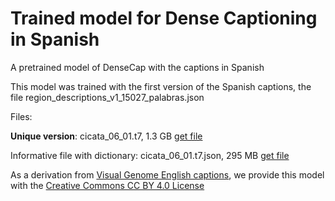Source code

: # Trained model for Dense Captioning in Spanish
A pretrained model of DenseCap with the captions in Spanish  

This model was trained with the first version of the Spanish captions, the file region_descriptions_v1_15027_palabras.json

Files:  

**Unique version**: cicata_06_01.t7, 1.3 GB [get file](https://drive.google.com/file/d/1CglZpD00iS1rbTUP-tpu20UdVtqGZ6GE/view?usp=sharing)  

Informative file with dictionary:
cicata_06_01.t7.json, 295 MB [get file](https://drive.google.com/file/d/1Q3hT-VpgEZOWfqCPuu2RJcP_jQ_yd_U7/view?usp=sharing)  


As a derivation from [Visual Genome English captions](http://visualgenome.org/api/v0/api_home.html), we provide this model with the [Creative Commons CC BY 4.0 License](http://creativecommons.org/licenses/by/4.0/)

+++++

§ **Task brief**
The answer must be the data above, repeated exactly, with no pictures.

§ **Result for this exercise**
Source code

: # Trained model for Dense Captioning in Spanish
A pretrained model of DenseCap with the captions in Spanish  

This model was trained with the first version of the Spanish captions, the file region_descriptions_v1_15027_palabras.json

Files:  

**Unique version**: cicata_06_01.t7, 1.3 GB [get file](https://drive.google.com/file/d/1CglZpD00iS1rbTUP-tpu20UdVtqGZ6GE/view?usp=sharing)  

Informative file with dictionary:
cicata_06_01.t7.json, 295 MB [get file](https://drive.google.com/file/d/1Q3hT-VpgEZOWfqCPuu2RJcP_jQ_yd_U7/view?usp=sharing)  


As a derivation from [Visual Genome English captions](http://visualgenome.org/api/v0/api_home.html), we provide this model with the [Creative Commons CC BY 4.0 License](http://creativecommons.org/licenses/by/4.0/)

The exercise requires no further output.